According to an article in The New York Times in early January, the president will build his budget proposal on an outdated deficit projection to create the illusion that the deficit is larger than it actually is so that he can claim that his spending plan will cut it in half by 2009.
The administration will use a year-old estimated deficit figure of $521 billion rather than the actual $413 billion figure from this past year. By doing so, the administration can craft a budget that it says will reduce
the deficit to $260 billion (though the chances of the Bush administration actually getting the deficit down to that number remains pretty slim) and claim that it has met its campaign pledge.
The reality, of course, is far different. Even if the administration can get the deficit to $260 billion, it will only have reduced the budget by about 35 percent -- a significant number, to be sure. Basically, the math on the president's proposal, due in February, just doesn't add up.
"They are cutting the deficit from a number they never believed in the beginning," says Stanley Collender, author and analyst, to the New York Times. "What if they had forecast that the deficit would be $800 billion last year? Would they take credit for having cut it by half?"
But even that specious claim assumes that the rest of the Bush budget is built with solid material. According to the Times, the budget conveniently ignores the growing costs of the wars in Iraq and Afghanistan, the cost of the president's suspect Social Security plan and about $1 trillion in expenses that are expected to come due in 2010. And it relies on revenue projections that are about as rosy as they come.
Let's take these one by one.
The Iraq and Afghanistan wars: The administration spent $87 billion for Iraq alone in 2004 and already is on the hook for $25 billion for the first few months of the current year. The money is not included in the budget, but has to be paid for by someone. That someone is us.

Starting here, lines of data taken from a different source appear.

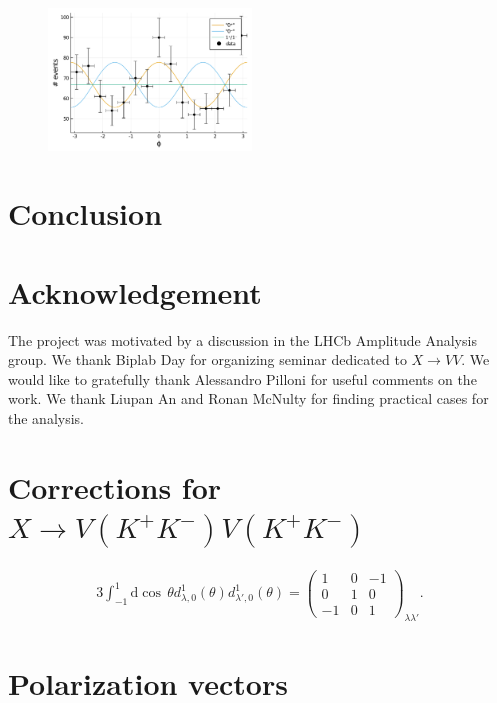 \documentclass[prd,preprintnumbers,floatfix,
nofootinbib,superscriptaddress]{revtex4}
\newcommand{\diff}{\mathrm{d}}
\begin{document}
\begin{figure}
  \includegraphics[width=0.48\textwidth]{../plots/phi_higgs.pdf}
  \caption{}
  \label{fig:higgs.phi}
\end{figure}

\section{Conclusion}


\section*{Acknowledgement}
The project was motivated by a discussion in the LHCb Amplitude Analysis group.
We thank Biplab Day for organizing seminar dedicated to $X\to VV$.
We would like to gratefully thank Alessandro Pilloni for useful comments on the work.
We thank Liupan An and Ronan McNulty for finding practical cases for the analysis.

\appendix

\section{Corrections for $X\to V(K^+K^-)V(K^+K^-)$}
\begin{align}
  3 \int_{-1}^{1} \diff \cos\,\theta d_{\lambda,0}^{1}(\theta) d_{\lambda',0}^{1}(\theta) =
  \begin{pmatrix}1 & 0 & -1\\0 & 1 & 0\\-1 & 0 & 1\end{pmatrix}_{\lambda\lambda'}.
\end{align}

\section{Polarization vectors}
\end{document}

There are no estimates for 2006.
Social Security: The Bush administration is planning a raid on the 70-year-old retirement program that will have significant short- and long-term costs to taxpayers and retirees. The administration is proposing to allow workers to take a portion of the payroll taxes they pay into the system to fund the program and invest that money in the stock and bond markets.
Forget for a moment that the proposal is, in economist Paul Krugman's words, a "bum's rush." Forget that privatization will undermine the security of the retirement system and that the so-called Social Security crisis is not nearly as bad as privatization proponents would have us believe.
The issue, as far as the Bush budget proposal is concerned, is that the privatization plan carries with it about $2 trillion in transition costs over the next 10 or so years to cover plunging payroll tax receipts caused by the Bush privatization plan. That's about $200 billion a year that won't be coming in as revenue any longer, revenue that the federal government has been using for the last couple of decades to balance its books -- or at least to try to.
Revenue projections: The administration is expected to anticipate an increase in tax revenues of about $200 billion, according to the Times, which would be "an increase of more than 10 percent, twice as big as the jump in 2004, and it would be followed by additional big jumps for the next five years."
The Times said many analysts believe the revenue projections overly optimistic.
"Even though the economy grew at a rapid pace of 4 percent in 2004, and corporate profits soared at double-digit rates, federal tax revenues were only 16.2 percent of the gross domestic product last year, the lowest level since the early 1950s," the story said. And tax revenues remain lower than when the president took office four years ago.
So when the president tells you his budget is righting America's economic ship or that his spending plan is geared toward the long-term health of our economy, don't believe him. And watch your wallet.